Yes, that would help a lot. Explained by one of the members on reddit as follows;

_My very basic understanding is that originally the FDA proposed that only electronic cigarette related merchandise (I'm being vague because I don't remember the exact terms, but such as juice and devices) that was created before a certain date would be "grandfathered". The "grandfather" date was in like 2012 I think. Anything else after that date would have to go through a rigorous FDA process that would cost businesses a lot of time and money, in essence potentially forcing the smaller business owners out of the market. Moving that date up to something more reasonable, like at least 2014, would mean the more modern devices wont be forced to undergo this process. Someone will probably correct me here, but that's what I'm understanding this as._

Reactions: Thanks 1


----------



## Alex (2/12/14)

Andre said:


> Yes, that would help a lot.

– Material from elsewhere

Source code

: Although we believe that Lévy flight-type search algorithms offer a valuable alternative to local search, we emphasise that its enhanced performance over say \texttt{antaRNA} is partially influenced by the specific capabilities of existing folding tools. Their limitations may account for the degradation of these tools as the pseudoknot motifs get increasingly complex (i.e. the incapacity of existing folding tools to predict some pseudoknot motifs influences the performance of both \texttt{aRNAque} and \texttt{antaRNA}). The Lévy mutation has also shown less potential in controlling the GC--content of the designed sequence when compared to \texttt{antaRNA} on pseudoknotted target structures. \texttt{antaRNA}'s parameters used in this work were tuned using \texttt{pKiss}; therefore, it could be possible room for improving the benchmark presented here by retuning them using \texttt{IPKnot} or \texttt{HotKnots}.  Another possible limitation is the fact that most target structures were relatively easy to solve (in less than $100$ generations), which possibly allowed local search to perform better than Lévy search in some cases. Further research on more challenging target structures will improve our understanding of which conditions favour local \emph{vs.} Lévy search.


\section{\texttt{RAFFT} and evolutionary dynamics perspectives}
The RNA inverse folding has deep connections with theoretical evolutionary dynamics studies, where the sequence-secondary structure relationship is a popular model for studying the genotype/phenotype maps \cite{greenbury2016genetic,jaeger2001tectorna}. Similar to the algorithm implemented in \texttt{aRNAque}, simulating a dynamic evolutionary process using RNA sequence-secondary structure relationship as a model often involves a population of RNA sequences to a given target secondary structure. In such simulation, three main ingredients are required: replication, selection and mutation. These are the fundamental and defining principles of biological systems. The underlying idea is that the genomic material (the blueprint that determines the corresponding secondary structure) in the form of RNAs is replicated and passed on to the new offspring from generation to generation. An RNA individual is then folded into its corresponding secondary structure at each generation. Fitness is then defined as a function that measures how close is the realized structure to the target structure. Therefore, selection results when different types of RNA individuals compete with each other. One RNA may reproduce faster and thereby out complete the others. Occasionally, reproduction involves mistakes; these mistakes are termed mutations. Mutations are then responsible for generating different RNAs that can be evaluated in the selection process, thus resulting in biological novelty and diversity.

Explained by one of the members on reddit as follows;
> 
> _My very basic understanding is that originally the FDA proposed that only electronic cigarette related merchandise (I'm being vague because I don't remember the exact terms, but such as juice and devices) that was created before a certain date would be "grandfathered". The "grandfather" date was in like 2012 I think. Anything else after that date would have to go through a rigorous FDA process that would cost businesses a lot of time and money, in essence potentially forcing the smaller business owners out of the market. Moving that date up to something more reasonable, like at least 2014, would mean the more modern devices wont be forced to undergo this process. Someone will probably correct me here, but that's what I'm understanding this as._



It would be amazing if this really happens, but with politicians...who knows


----------